Segundo informa aquele jornal, o interesse pela semana lusófona em Macau tem vindo a aumentar, assim como o número de visitantes, não apenas locais mas também turistas, o que constitui um bom incentivo para a organização e contribui para a promoção da cultura de raiz lusófona.
É, portanto, uma iniciativa que devia ter um forte apoio das autoridades portuguesas, não só em Macau, mas também noutras cidades onde há portugueses ou onde há quem goste de Portugal e da sua cultura.
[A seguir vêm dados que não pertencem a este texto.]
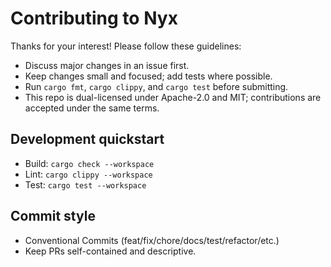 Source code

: # Contributing to Nyx

Thanks for your interest! Please follow these guidelines:

- Discuss major changes in an issue first.
- Keep changes small and focused; add tests where possible.
- Run `cargo fmt`, `cargo clippy`, and `cargo test` before submitting.
- This repo is dual-licensed under Apache-2.0 and MIT; contributions are accepted under the same terms.

## Development quickstart

- Build: `cargo check --workspace`
- Lint: `cargo clippy --workspace`
- Test: `cargo test --workspace`

## Commit style

- Conventional Commits (feat/fix/chore/docs/test/refactor/etc.)
- Keep PRs self-contained and descriptive.
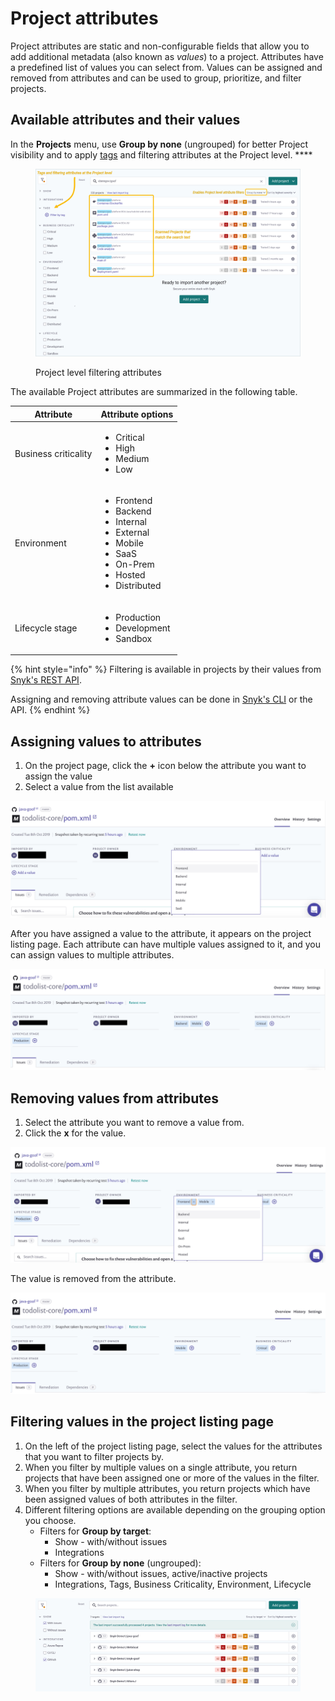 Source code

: # Project attributes

Project attributes are static and non-configurable fields that allow you to add additional metadata (also known as _values_) to a project. Attributes have a predefined list of values you can select from. Values can be assigned and removed from attributes and can be used to group, prioritize, and filter projects.

## **Available attributes and their values**

In the **Projects** menu, use **Group by none** (ungrouped) for better Project visibility and to apply [tags](project-tags.md) and filtering attributes at the Project level. \*\*\*\*

<figure><img src="../../.gitbook/assets/project-attributes_20sept2022.png" alt=""><figcaption><p>Project level filtering attributes</p></figcaption></figure>

The available Project attributes are summarized in the following table.

| Attribute            | Attribute options                                                                                                                                           |
| -------------------- | ----------------------------------------------------------------------------------------------------------------------------------------------------------- |
| Business criticality | <ul><li>Critical</li><li>High</li><li>Medium</li><li>Low</li></ul>                                                                                          |
| Environment          | <ul><li>Frontend</li><li>Backend</li><li>Internal</li><li>External</li><li>Mobile</li><li>SaaS</li><li>On-Prem</li><li>Hosted</li><li>Distributed</li></ul> |
| Lifecycle stage      | <ul><li>Production</li><li>Development</li><li>Sandbox</li></ul>                                                                                            |

{% hint style="info" %}
Filtering is available in projects by their values from [Snyk's REST API](../../snyk-api-info/).

Assigning and removing attribute values can be done in [Snyk's CLI](../../snyk-cli/) or the API.
{% endhint %}

## **Assigning values to attributes**

1. On the project page, click the **+** icon below the attribute you want to assign the value
2. Select a value from the list available

![](../../.gitbook/assets/gs1.png)

After you have assigned a value to the attribute, it appears on the project listing page. Each attribute can have multiple values assigned to it, and you can assign values to multiple attributes.

![](../../.gitbook/assets/gs2.png)

## **Removing values from attributes**

1. Select the attribute you want to remove a value from.
2. Click the **x** for the value.

![](../../.gitbook/assets/gs3.png)

The value is removed from the attribute.

![](../../.gitbook/assets/gs4.png)

## **Filtering values in the project listing page**

1. On the left of the project listing page, select the values for the attributes that you want to filter projects by.
2. When you filter by multiple values on a single attribute, you return projects that have been assigned one or more of the values in the filter.
3. When you filter by multiple attributes, you return projects which have been assigned values of both attributes in the filter.
4. Different filtering options are available depending on the grouping option you choose.
   * Filters for **Group by target**:
     * Show - with/without issues
     * Integrations
   * Filters for **Group by none** (ungrouped):
     * Show - with/without issues, active/inactive projects
     * Integrations, Tags, Business Criticality, Environment, Lifecycle

<figure><img src="../../.gitbook/assets/Project attributes.png" alt="Screenshot of filters in the Snyk Projects listing page"><figcaption></figcaption></figure>

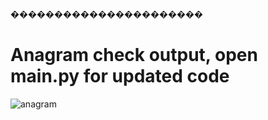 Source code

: ����������������������
# Anagram check output, open main.py for updated code

![anagram](https://user-images.githubusercontent.com/101066095/170480043-d9eddaed-0e7b-4e51-88ac-f480dc3fce64.PNG)
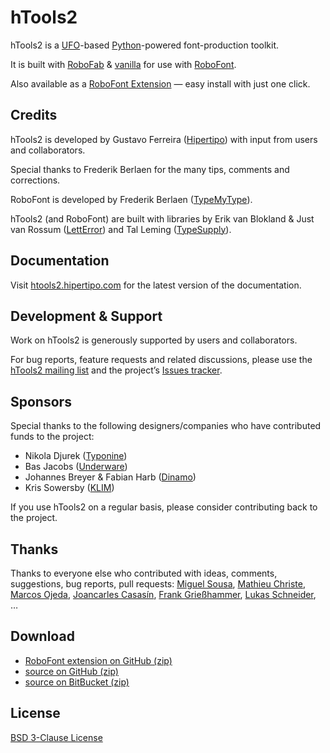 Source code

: # hTools2

hTools2 is a [UFO](http://unifiedfontobject.org/)-based [Python](http://python.org/)-powered font-production toolkit.

It is built with [RoboFab](http://robofab.org) & [vanilla](http://code.typesupply.com/wiki/Vanilla) for use with [RoboFont](http://robofont.com/).

Also available as a [RoboFont Extension](https://github.com/gferreira/hTools2_extension) — easy install with just one click.

## Credits

hTools2 is developed by Gustavo Ferreira ([Hipertipo](http://hipertipo.com)) with input from users and collaborators.

Special thanks to Frederik Berlaen for the many tips, comments and corrections.

RoboFont is developed by Frederik Berlaen ([TypeMyType](http://typemytype.com)).

hTools2 (and RoboFont) are built with libraries by Erik van Blokland & Just van Rossum ([LettError](http://letterror.com)) and Tal Leming ([TypeSupply](http://typesupply.com)).

## Documentation

Visit [htools2.hipertipo.com](http://htools2.hipertipo.com/) for the latest version of the documentation.

## Development & Support

Work on hTools2 is generously supported by users and collaborators.

For bug reports, feature requests and related discussions, please use the [hTools2 mailing list](http://lists.hipertipo.com/listinfo/htools2) and the project’s [Issues tracker](https://github.com/gferreira/hTools2/issues).

## Sponsors

Special thanks to the following designers/companies who have contributed funds to the project:

- Nikola Djurek ([Typonine](http://typonine.com/))
- Bas Jacobs ([Underware](http://underware.nl/))
- Johannes Breyer & Fabian Harb ([Dinamo](http://dinamo.us/))
- Kris Sowersby ([KLIM](http://klim.co.nz/))

If you use hTools2 on a regular basis, please consider contributing back to the project.

## Thanks

Thanks to everyone else who contributed with ideas, comments, suggestions, bug reports, pull requests: [Miguel Sousa](http://adhesiontext.com/), [Mathieu Christe](http://grafix.bulbfactory.ch/), [Marcos Ojeda](http://generic.cx/), [Joancarles Casasín](http://casasin.com/), [Frank Grießhammer](http://frgr.de/), [Lukas Schneider](http://snider-inc.de/), …

## Download

- [RoboFont extension on GitHub (zip)](https://github.com/gferreira/hTools2_extension/master.zip)
- [source on GitHub (zip)](https://github.com/gferreira/hTools2/archive/master.zip)
- [source on BitBucket (zip)](https://bitbucket.org/hipertipo/htools2/get/master.zip)

## License

[BSD 3-Clause License](http://www.opensource.org/licenses/BSD-3-Clause)
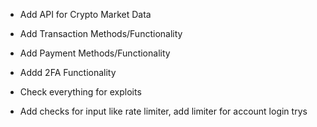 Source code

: - Add API for Crypto Market Data
- Add Transaction Methods/Functionality
- Add Payment Methods/Functionality

- Addd 2FA Functionality
- Check everything for exploits
- Add checks for input like rate limiter, add limiter for account login trys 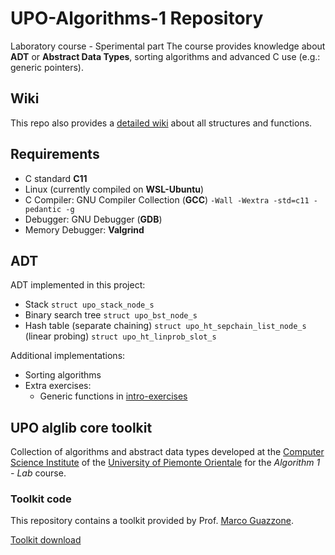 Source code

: # UPO-Algorithms-1 Repository

Laboratory course - Sperimental part
The course provides knowledge about **ADT** or **Abstract Data Types**, sorting algorithms and advanced C use (e.g.: generic pointers).

## Wiki

This repo also provides a [detailed wiki](https://github.com/Ziocash/UPO-Algorithms-1/wiki) about all structures and functions.

## Requirements

- C standard **C11**
- Linux (currently compiled on **WSL-Ubuntu**)
- C Compiler: GNU Compiler Collection (**GCC**) `-Wall -Wextra -std=c11 -pedantic -g`
- Debugger: GNU Debugger (**GDB**)
- Memory Debugger: **Valgrind**

## ADT

ADT implemented in this project:

- Stack `struct upo_stack_node_s`
- Binary search tree `struct upo_bst_node_s`
- Hash table (separate chaining) `struct upo_ht_sepchain_list_node_s` (linear probing) `struct upo_ht_linprob_slot_s`

Additional implementations:

- Sorting algorithms
- Extra exercises:
  - Generic functions in [intro-exercises](./intro-exercises)

## UPO alglib core toolkit

Collection of algorithms and abstract data types developed at the [Computer Science Institute](http://www.di.unipmn.it) of the [University of Piemonte Orientale](http://www.uniupo.it) for the *Algorithm 1 - Lab* course.

### Toolkit code

This repository contains a toolkit provided by Prof. [Marco Guazzone](https://github.com/sguazt).

[Toolkit download](./UPOalglib_core_toolkit.zip)
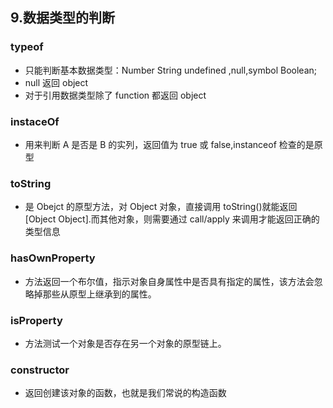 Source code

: ## 9.数据类型的判断

### typeof

- 只能判断基本数据类型：Number String undefined ,null,symbol Boolean;
- null 返回 object
- 对于引用数据类型除了 function 都返回 object

### instaceOf

- 用来判断 A 是否是 B 的实列，返回值为 true 或 false,instanceof 检查的是原型

### toString

- 是 Obejct 的原型方法，对 Object 对象，直接调用 toString()就能返回[Object Object].而其他对象，则需要通过 call/apply 来调用才能返回正确的类型信息

### hasOwnProperty

- 方法返回一个布尔值，指示对象自身属性中是否具有指定的属性，该方法会忽略掉那些从原型上继承到的属性。

### isProperty

- 方法测试一个对象是否存在另一个对象的原型链上。

### constructor

- 返回创建该对象的函数，也就是我们常说的构造函数

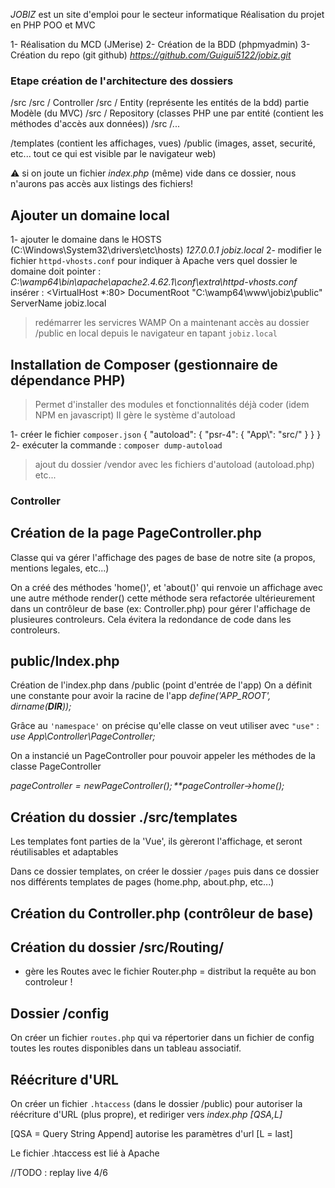 *JOBIZ* est un site d'emploi pour le secteur informatique
Réalisation du projet en PHP POO et MVC

1- Réalisation du MCD (JMerise)
2- Création de la BDD (phpmyadmin)
3- Création du repo (git github)  *https://github.com/Guigui5122/jobiz.git*

### Etape création de l'architecture des dossiers 
/src
/src / Controller
/src / Entity (représente les entités de la bdd) partie Modèle (du MVC)
/src / Repository (classes PHP une par entité (contient les méthodes d'accès aux données))
/src /...

/templates (contient les affichages, vues)
/public (images, asset, securité, etc... tout ce qui est visible par le navigateur web)

⚠️ si on joute un fichier *index.php* (même) vide dans ce dossier, nous n'aurons pas accès aux listings des fichiers!


## Ajouter un domaine local
1- ajouter le domaine dans le HOSTS (C:\Windows\System32\drivers\etc\hosts)
*127.0.0.1 jobiz.local*
2- modifier le fichier ``httpd-vhosts.conf`` pour indiquer à Apache vers quel dossier le domaine doit pointer :
*C:\wamp64\bin\apache\apache2.4.62.1\conf\extra\httpd-vhosts.conf*
insérer : 
<VirtualHost *:80>
	DocumentRoot "C:\wamp64\www\jobiz\public"
	ServerName jobiz.local
</VirtualHost>

> redémarrer les servicres WAMP 
On a maintenant accès au dossier /public en local depuis le navigateur en tapant ``jobiz.local``

## Installation de Composer (gestionnaire de dépendance PHP)
>Permet d'installer des modules et fonctionnalités déjà coder (idem NPM en javascript)
Il gère le système d'autoload

1- créer le fichier ``composer.json`` 
{
    "autoload": {
        "psr-4": {
            "App\\": "src/"
        }
    }
}
2- exécuter la commande : ``composer dump-autoload``
> ajout du dossier /vendor avec les fichiers d'autoload (autoload.php) etc...

### Controller
## Création de la page PageController.php
Classe qui va gérer l'affichage des pages de base de notre site (a propos, mentions legales, etc...)

On a créé des méthodes 'home()', et 'about()' qui renvoie un affichage avec une autre méthode render()
cette méthode sera refactorée ultérieurement dans un contrôleur de base (ex: Controller.php) pour gérer l'affichage de plusieures controleurs. Cela évitera la redondance de code dans les controleurs.

## public/Index.php
Création de l'index.php dans /public (point d'entrée de l'app)
On a définit une constante pour avoir la racine de l'app
*define('APP_ROOT', dirname(__DIR__));*

Grâce au ``'namespace'`` on précise qu'elle classe on veut utiliser avec ``"use"`` :
*use App\Controller\PageController;*

On a instancié un PageController pour pouvoir appeler les méthodes de la classe PageController

*$pageController = new PageController();*
*$pageController->home();*


## Création du dossier ./src/templates
Les templates font parties de la 'Vue', ils gèreront l'affichage, et seront réutilisables et adaptables

Dans ce dossier templates, on créer le dossier ``/pages`` puis dans ce dossier nos différents templates de pages (home.php, about.php, etc...)

## Création du Controller.php (contrôleur de base)
## Création du dossier /src/Routing/
* gère les Routes avec le fichier Router.php = distribut la requête au bon controleur !



## Dossier /config
On créer un fichier ``routes.php`` qui va répertorier dans un fichier de config toutes les routes disponibles dans un tableau associatif.

## Réécriture d'URL 
On créer un fichier ``.htaccess`` (dans le dossier /public) pour autoriser la réécriture d'URL (plus propre), et rediriger vers *index.php [QSA,L]*

[QSA = Query String Append] autorise les paramètres d'url
[L = last]

Le fichier .htaccess est lié à Apache



//TODO : replay live 4/6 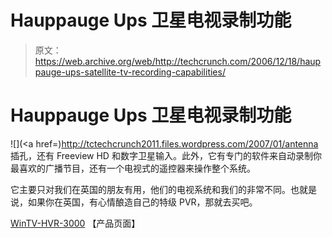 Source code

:# Hauppauge Ups 卫星电视录制功能

> 原文：<https://web.archive.org/web/http://techcrunch.com/2006/12/18/hauppauge-ups-satellite-tv-recording-capabilities/>

# Hauppauge Ups 卫星电视录制功能

![](<a href=)http://tctechcrunch2011.files.wordpress.com/2007/01/antenna 插孔，还有 Freeview HD 和数字卫星输入。此外，它有专门的软件来自动录制你最喜欢的广播节目，还有一个电视式的遥控器来操作整个系统。

它主要只对我们在英国的朋友有用，他们的电视系统和我们的非常不同。也就是说，如果你在英国，有心情酿造自己的特级 PVR，那就去买吧。

[WinTV-HVR-3000](https://web.archive.org/web/20130627202915/http://www.hauppauge.co.uk/pages/products/data_hvr3000.html) 【产品页面】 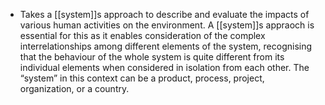 - Takes a [[system]]s approach to describe and evaluate the impacts of various human activities on the environment. A [[system]]s appraoch is essential for this as it enables consideration of the complex interrelationships among different elements of the system, recognising that the behaviour of the whole system is quite different from its individual elements when considered in isolation from each other. The “system” in this context can be a product, process, project, organization, or a country. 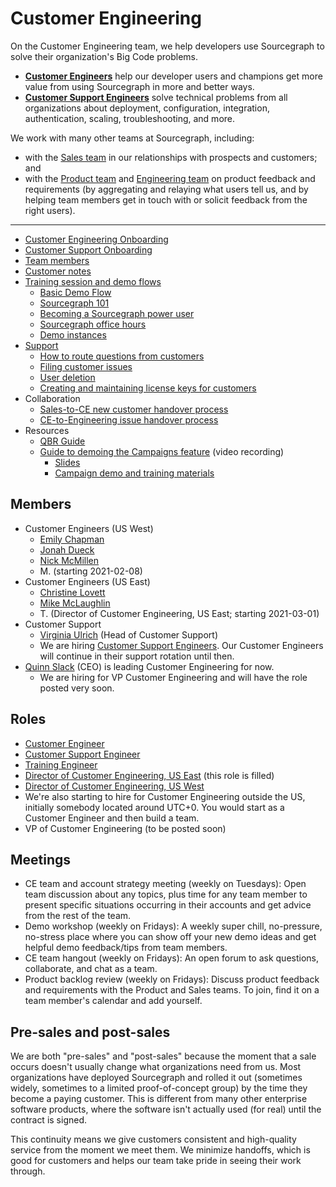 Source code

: # Customer Engineering

On the Customer Engineering team, we help developers use Sourcegraph to solve their organization's Big Code problems. 

- [**Customer Engineers**](https://jobs.lever.co/sourcegraph/3ede0606-7a86-45d4-a627-e8cbae7a1a57) help our developer users and champions get more value from using Sourcegraph in more and better ways.
- [**Customer Support Engineers**](https://jobs.lever.co/sourcegraph/d58a382e-0c20-4dec-9657-63f164ec703a) solve technical problems from all organizations about deployment, configuration, integration, authentication, scaling, troubleshooting, and more. <!-- Example: A Customer Support Engineer might help a customer get perfect cross-repository code intelligence set up for all of their code so they have joyful and more effective code reviews. -->

We work with many other teams at Sourcegraph, including:

- with the [Sales team](../sales/index.md) in our relationships with prospects and customers; and
- with the [Product team](../product/index.md) and [Engineering team](../engineering/index.md) on product feedback and requirements (by aggregating and relaying what users tell us, and by helping team members get in touch with or solicit feedback from the right users).

---

* [Customer Engineering Onboarding](onboarding.md)
* [Customer Support Onboarding](customer-support-onboarding.md)
* [Team members](#members)
* [Customer notes](customer-notes.md)
* [Training session and demo flows](training.md)
	* [Basic Demo Flow](comprehensive-demo-script.md)
	* [Sourcegraph 101](training.md#sourcegraph-101-standard-demo-flow)
	* [Becoming a Sourcegraph power user](training.md#becoming-a-sourcegraph-power-user)
	* [Sourcegraph office hours](training.md#sourcegraph-office-hours)
  * [Demo instances](demo_instances.md)
* [Support](support.md)
	* [How to route questions from customers](routing_questions.md)
	* [Filing customer issues](customer_issues.md)
	* [User deletion](delete_users_guide.md)
	* [Creating and maintaining license keys for customers](license_keys.md)
* Collaboration
	* [Sales-to-CE new customer handover process](../sales/sales_to_ce_handover.md)
	* [CE-to-Engineering issue handover process](ce_to_eng_handover.md)
* Resources
  * [QBR Guide](qbr_guide.md)
  * [Guide to demoing the Campaigns feature](https://drive.google.com/drive/folders/18Sa_NpsVRvVV8MIvuXyoDEinpEf8fbGn) (video recording)
    * [Slides](https://docs.google.com/presentation/d/1niZBMhHKWJT1-n_ExSbYIRD51vcubrWwQm-Tc5EZo8s/edit#slide=id.g7d2aea8729_0_0)
    * [Campaign demo and training materials](https://docs.google.com/document/d/1xQxhdGaudydOn5nBGIG91F6Z4VR4NwBfuKFvgbmCjJo/edit?usp=drive_web&ouid=107037782400977645523)


## Members

<!-- Alphabetically, by surname. -->

- Customer Engineers (US West)
  - [Emily Chapman](../../company/team/index.md#emily-chapman-she-her)
  - [Jonah Dueck](../../company/team/index.md#jonah-dueck-he-him)
  - [Nick McMillen](../../company/team/index.md#nick-mcmillen-he-him)
  - M. (starting 2021-02-08)
- Customer Engineers (US East)
  - [Christine Lovett](../../company/team/index.md#christine-lovett-she-her)
  - [Mike McLaughlin](../../company/team/index.md#mike-mclaughlin-he-him)
  - T. (Director of Customer Engineering, US East; starting 2021-03-01)
- Customer Support
  - [Virginia Ulrich](../../company/team/index.md#virginia-ulrich-she-her) (Head of Customer Support)
  - We are hiring [Customer Support Engineers](https://jobs.lever.co/sourcegraph/d58a382e-0c20-4dec-9657-63f164ec703a). Our Customer Engineers will continue in their support rotation until then.
- [Quinn Slack](../../company/team/index.md#quinn-slack) (CEO) is leading Customer Engineering for now.
  - We are hiring for VP Customer Engineering and will have the role posted very soon.

## Roles

- [Customer Engineer](https://jobs.lever.co/sourcegraph/3ede0606-7a86-45d4-a627-e8cbae7a1a57)
- [Customer Support Engineer](https://jobs.lever.co/sourcegraph/d58a382e-0c20-4dec-9657-63f164ec703a)
- [Training Engineer](https://jobs.lever.co/sourcegraph/7aae60bb-228f-4e48-89f8-d16646aa4642)
- [Director of Customer Engineering, US East](https://jobs.lever.co/sourcegraph/cb233f84-da0e-4c1d-8a75-c86e265609b1) (this role is filled)
- [Director of Customer Engineering, US West](https://jobs.lever.co/sourcegraph/cb233f84-da0e-4c1d-8a75-c86e265609b1)
- We're also starting to hire for Customer Engineering outside the US, initially somebody located around UTC+0. You would start as a Customer Engineer and then build a team.
- VP of Customer Engineering (to be posted soon)

## Meetings

- CE team and account strategy meeting (weekly on Tuesdays): Open team discussion about any topics, plus time for any team member to present specific situations occurring in their accounts and get advice from the rest of the team.
- Demo workshop (weekly on Fridays): A weekly super chill, no-pressure, no-stress place where you can show off your new demo ideas and get helpful demo feedback/tips from team members.
- CE team hangout (weekly on Fridays): An open forum to ask questions, collaborate, and chat as a team.
- Product backlog review (weekly on Fridays): Discuss product feedback and requirements with the Product and Sales teams. To join, find it on a team member's calendar and add yourself.

## Pre-sales and post-sales

We are both "pre-sales" and "post-sales" because the moment that a sale occurs doesn't usually change what organizations need from us. Most organizations have deployed Sourcegraph and rolled it out (sometimes widely, sometimes to a limited proof-of-concept group) by the time they become a paying customer. This is different from many other enterprise software products, where the software isn't actually used (for real) until the contract is signed.

This continuity means we give customers consistent and high-quality service from the moment we meet them. We minimize handoffs, which is good for customers and helps our team take pride in seeing their work through.
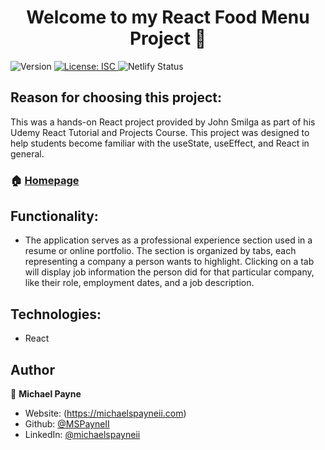 <h1 align="center">Welcome to my React Food Menu Project 👋</h1>
<p>
  <img alt="Version" src="https://img.shields.io/badge/version-1.0.0-blue.svg?cacheSeconds=2592000" />
  <a href="#" target="_blank">
    <img alt="License: ISC" src="https://img.shields.io/badge/License-ISC-yellow.svg" />
  </a>
  <img alt="Netlify Status" src="https://api.netlify.com/api/v1/badges/501cc357-6d83-4a98-ba10-6996b005a96c/deploy-status" />
</p>

## Reason for choosing this project:

This was a hands-on React project provided by John Smilga as part of his Udemy React Tutorial and Projects Course. This project was designed to help students become familiar with the useState, useEffect, and React in general.

### 🏠 [Homepage](https://mpayne-react-experience.netlify.app/)

## Functionality:

- The application serves as a professional experience section used in a resume or online portfolio. The section is organized by tabs, each representing a company a person wants to highlight. Clicking on a tab will display job information the person did for that particular company, like their role, employment dates, and a job description.

## Technologies:

- React

## Author

👤 **Michael Payne**

- Website: (https://michaelspayneii.com)
- Github: [@MSPayneII](https://github.com/MSPayneII)
- LinkedIn: [@michaelspayneii](https://linkedin.com/in/michaelspayneii)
quarta-feira, 19 de setembro de 2018

A nova Angola e a cooperação fortalecida

A visita de dois dias que António Costa efectuou a Luanda foi um marco importante no futuro das relações entre Portugal e Angola e fica-se com a convicção de que a partir de agora nada será como dantes.
Escreveu-se que houve um "divórcio temporário" que começou a ser superado em Maio quando se soube que Manuel Vicente ia ser julgado em Angola e não em Portugal. Foi então que começou um novo ciclo das relações entre os dois países e, certamente, os quatro encontros que António Costa manteve com o novo Presidente de Angola no último ano, serviram para solidificar a confiança pessoal e política entre ambos. A viragem diplomática aconteceu e, com ela, renasceu uma cooperação desejada. 
O Jornal de Angola deu um relevo excepcional à visita de António Costa e escreveu que “isto é bom para Angola, tanto quanto para Portugal, sendo igualmente importante reter o facto de a gestão do que as autoridades lusas consideravam como ‘irritante’ ter sido feita sem o agravamento das relações bilaterais”. Se a presidência de João Lourenço era um sinal de mudança para Angola, este reencontro com Portugal e a assinatura de onze acordos de cooperação vieram reforçar o seu poder e abrir as portas a um novo ciclo de que, tanto Angola como Portugal, podem tirar grandes proveitos para as suas economias.
António Costa também deu um passo relevante ao desbloquear em tão pouco tempo uma situação indesejada, porque Angola e Portugal têm demasiadas afinidades e, por isso, a confiança entre ambos é essencial para milhões de angolanos e portugueses. As fotografias dos dois dirigentes que a imprensa divulgou, falam por si.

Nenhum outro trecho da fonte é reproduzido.